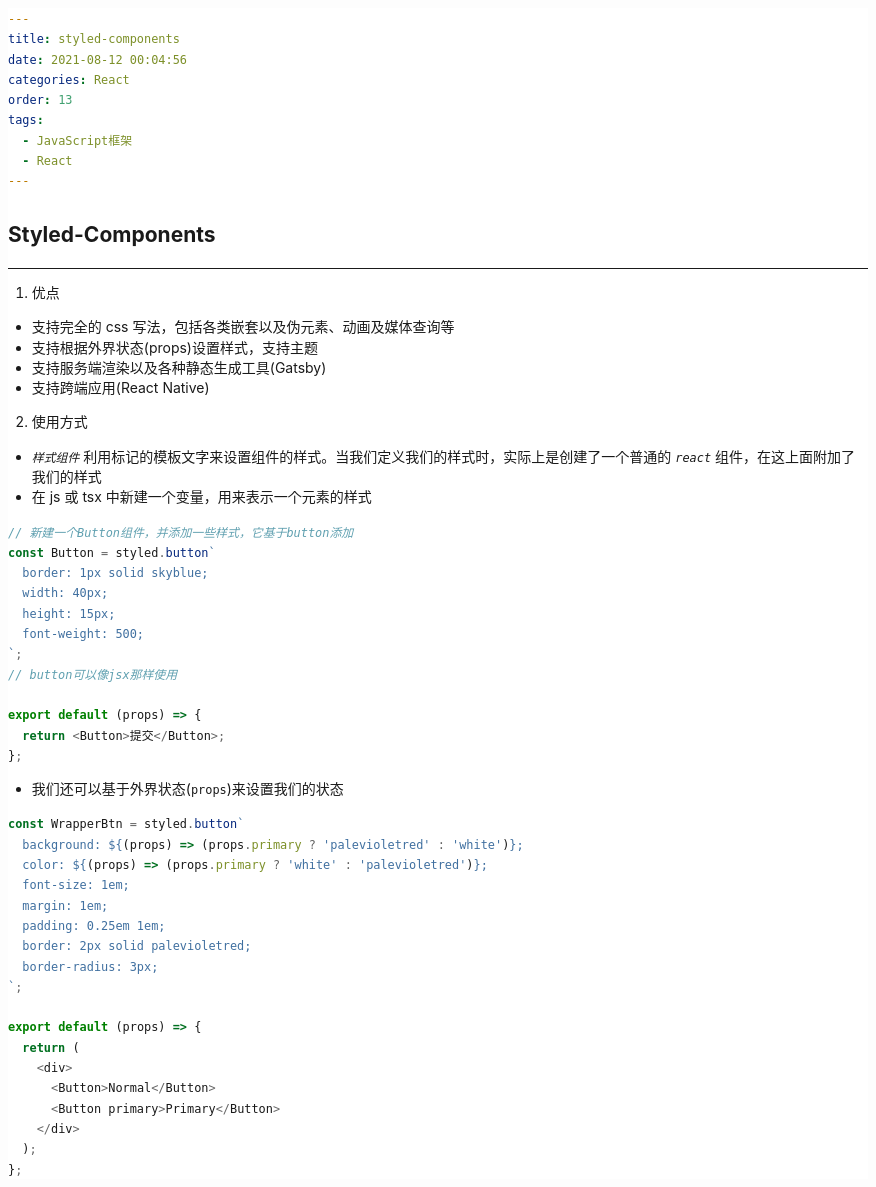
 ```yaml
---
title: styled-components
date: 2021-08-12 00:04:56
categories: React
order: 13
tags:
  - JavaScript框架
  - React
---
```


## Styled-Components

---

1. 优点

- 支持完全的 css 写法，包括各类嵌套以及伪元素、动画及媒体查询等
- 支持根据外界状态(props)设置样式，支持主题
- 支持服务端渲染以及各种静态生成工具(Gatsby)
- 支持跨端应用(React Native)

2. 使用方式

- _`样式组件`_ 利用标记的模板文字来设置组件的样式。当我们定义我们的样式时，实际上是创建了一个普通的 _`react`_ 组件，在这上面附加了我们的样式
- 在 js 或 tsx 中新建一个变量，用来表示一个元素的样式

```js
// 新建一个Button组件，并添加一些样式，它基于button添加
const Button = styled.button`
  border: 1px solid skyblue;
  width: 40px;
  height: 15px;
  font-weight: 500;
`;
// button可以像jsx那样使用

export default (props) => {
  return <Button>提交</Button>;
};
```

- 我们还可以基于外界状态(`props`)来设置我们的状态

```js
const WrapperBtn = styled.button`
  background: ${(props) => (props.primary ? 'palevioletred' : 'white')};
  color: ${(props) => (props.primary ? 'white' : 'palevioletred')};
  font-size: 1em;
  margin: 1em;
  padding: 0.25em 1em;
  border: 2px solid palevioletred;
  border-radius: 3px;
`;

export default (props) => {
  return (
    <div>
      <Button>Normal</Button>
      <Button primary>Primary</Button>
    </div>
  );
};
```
•••••
● YOUR OBJECTIVE:
Within the records above, tally the lines that contain "solid". Give the total and nothing more.

● EXPECTED ANSWER:
2